Everyone likes to declare themselves as "honest" and asks you to also be "honest" with them. I have learned, over the years, that most people do NOT want you to be honest with them. If you tell someone that their new haircut is really not working for them, they do not like this. Most people will only tell you the "honest truth" if it is what you want to hear. Otherwise, things will get uncomfortable very quickly. The most difficult area of honesty is in relationships. Most of us have stayed in relationships, at least once, because we didn't want to "hurt the other person." This is perhaps the most dangerous of all situations, since it is destined to hurt a LOT of people, including yourself.
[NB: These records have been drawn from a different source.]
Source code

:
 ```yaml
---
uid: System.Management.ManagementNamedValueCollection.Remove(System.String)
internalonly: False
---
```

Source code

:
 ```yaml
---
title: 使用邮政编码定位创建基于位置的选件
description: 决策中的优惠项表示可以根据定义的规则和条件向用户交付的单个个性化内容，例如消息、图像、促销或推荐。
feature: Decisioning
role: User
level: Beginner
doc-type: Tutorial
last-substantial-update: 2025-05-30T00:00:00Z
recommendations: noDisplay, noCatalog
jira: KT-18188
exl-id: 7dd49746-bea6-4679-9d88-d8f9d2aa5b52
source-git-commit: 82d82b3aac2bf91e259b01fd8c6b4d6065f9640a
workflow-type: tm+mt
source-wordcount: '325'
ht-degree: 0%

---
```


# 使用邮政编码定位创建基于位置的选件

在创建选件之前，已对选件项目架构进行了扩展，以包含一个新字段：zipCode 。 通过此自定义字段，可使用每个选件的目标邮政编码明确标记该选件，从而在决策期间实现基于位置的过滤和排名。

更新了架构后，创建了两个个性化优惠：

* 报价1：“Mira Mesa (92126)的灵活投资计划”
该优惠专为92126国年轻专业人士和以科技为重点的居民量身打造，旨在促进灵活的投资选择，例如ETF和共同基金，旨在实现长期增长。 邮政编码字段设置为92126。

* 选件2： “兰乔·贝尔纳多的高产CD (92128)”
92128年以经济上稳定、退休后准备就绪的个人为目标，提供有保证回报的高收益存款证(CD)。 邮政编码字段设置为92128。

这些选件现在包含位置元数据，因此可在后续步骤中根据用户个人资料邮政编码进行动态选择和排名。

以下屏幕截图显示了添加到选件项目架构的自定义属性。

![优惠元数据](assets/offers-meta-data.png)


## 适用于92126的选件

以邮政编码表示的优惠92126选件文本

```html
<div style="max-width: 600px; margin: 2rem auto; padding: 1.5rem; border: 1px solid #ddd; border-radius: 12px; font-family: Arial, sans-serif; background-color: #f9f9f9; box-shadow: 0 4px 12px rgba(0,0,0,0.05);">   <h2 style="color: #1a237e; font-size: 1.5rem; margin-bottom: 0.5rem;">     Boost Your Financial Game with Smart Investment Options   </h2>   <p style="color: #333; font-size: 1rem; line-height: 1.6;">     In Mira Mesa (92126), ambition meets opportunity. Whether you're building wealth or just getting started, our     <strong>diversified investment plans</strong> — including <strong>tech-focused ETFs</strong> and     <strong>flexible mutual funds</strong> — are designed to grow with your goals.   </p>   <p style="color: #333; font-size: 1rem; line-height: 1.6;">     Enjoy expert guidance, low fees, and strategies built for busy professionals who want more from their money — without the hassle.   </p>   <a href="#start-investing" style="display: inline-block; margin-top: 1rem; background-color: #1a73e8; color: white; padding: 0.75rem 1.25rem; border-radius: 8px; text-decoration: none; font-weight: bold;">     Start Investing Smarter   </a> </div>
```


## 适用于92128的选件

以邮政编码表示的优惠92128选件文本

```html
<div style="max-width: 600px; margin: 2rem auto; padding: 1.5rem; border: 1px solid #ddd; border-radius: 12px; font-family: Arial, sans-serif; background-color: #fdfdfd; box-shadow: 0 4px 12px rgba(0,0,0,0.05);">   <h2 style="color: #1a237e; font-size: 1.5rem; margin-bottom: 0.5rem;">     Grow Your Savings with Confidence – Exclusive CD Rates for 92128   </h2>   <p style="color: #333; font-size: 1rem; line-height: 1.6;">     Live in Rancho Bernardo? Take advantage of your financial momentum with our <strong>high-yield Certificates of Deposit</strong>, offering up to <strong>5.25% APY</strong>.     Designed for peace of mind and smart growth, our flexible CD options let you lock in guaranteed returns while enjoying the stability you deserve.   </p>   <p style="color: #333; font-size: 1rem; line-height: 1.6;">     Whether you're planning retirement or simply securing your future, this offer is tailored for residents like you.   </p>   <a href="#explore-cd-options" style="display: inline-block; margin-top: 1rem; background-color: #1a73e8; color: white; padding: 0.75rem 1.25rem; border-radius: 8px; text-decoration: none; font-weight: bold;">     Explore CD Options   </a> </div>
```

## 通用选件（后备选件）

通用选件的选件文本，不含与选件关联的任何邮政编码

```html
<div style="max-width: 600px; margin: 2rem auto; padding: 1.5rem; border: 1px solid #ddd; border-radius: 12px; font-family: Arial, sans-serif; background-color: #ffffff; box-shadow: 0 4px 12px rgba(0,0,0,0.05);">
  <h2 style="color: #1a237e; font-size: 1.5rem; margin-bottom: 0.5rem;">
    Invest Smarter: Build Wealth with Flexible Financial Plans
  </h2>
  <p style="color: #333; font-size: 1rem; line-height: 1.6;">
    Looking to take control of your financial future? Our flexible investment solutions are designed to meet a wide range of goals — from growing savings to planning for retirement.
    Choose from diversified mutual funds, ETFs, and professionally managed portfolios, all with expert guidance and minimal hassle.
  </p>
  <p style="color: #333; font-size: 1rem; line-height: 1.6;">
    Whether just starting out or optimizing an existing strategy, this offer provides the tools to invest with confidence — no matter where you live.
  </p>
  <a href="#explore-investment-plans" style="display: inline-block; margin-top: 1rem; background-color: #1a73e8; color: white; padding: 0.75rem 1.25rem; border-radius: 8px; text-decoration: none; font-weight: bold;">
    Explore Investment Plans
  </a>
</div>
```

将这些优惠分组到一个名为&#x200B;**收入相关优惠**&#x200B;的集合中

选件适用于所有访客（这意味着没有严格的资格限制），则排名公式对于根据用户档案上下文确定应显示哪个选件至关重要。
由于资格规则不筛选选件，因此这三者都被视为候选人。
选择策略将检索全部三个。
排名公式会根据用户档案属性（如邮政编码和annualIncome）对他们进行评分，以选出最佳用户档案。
My friend was very upset today about the fact that his girlfriend of a few years broke up with him, telling him she, "hadn't loved him for a while." I asked him, "This tells you that she was really trying not to hurt your feelings." He was hurt because she rejected him, and she knew that he would be, so she put it off as long as possible, until she literally could not stand to be in the relationship anymore. She broke up with him and was in another guy's arms that night. My friend was hurt, but he probably would have been less hurt if she had told him right away. I can't tell you how many times I have done this, and also had it happen to me. It's human nature to stay in a familiar place and "keep the peace." No one truly enjoys confrontation, and we will go to great lengths to avoid it, but in the end, we end up hurt, and hurting others, MORE than if we would have just been honest with ourselves and others right away. The other side of this is how you react when someone is actually up front with you about something. I had a guy friend who wanted to be more than friends, and he made this clear to me on several occasions. He kept trying to get me to go out with him, and I kept making excuses as to why I couldn't. I didn't want to "hurt his feelings" by telling him how I really felt, so this continued for a little while. I finally gave in and went out with him, and at the end of the date, I told him I really just wanted to be friends and wasn't interested in anything more. He got violently angry and accused me of using him, among other things. I was shocked at his reaction and asked him if he would like me to date him out of obligation. He became even more incensed and stalked off, never to be heard from again. Now please tell me, what did I do "wrong" here??? I'm sure he went around and told everyone that I was a horrible person for some reason, and got all of them to agree with him. But in the end, I was happy to have him out of my life, and I honestly don't feel I did anything wrong, except perhaps I should have told him immediately that I wasn't interested.
When someone is brave enough to be truly honest with you, ask yourself why you are hurt. Is it your ego that feels rejected? I always tell my kids, "I don't like everyone, and not everyone likes me, and that is fine both ways." Do not let yourself fall into the trap of basing your self worth on how others feel about you. I have many amazing people in my life, and I am also blissfully unaware of those who do not "like" me. We are all on different paths and have different goals. Some people are very unhappy and looking to blame others, while some are so far buried in the self pity and punishment that they are not open to love or acceptance from others. I wish everyone well but I do not want negativity in my life, so I will avoid those who are stuck in that.
May you all find other souls who are on your path and support you where you are, as well as where you are going. Namaste.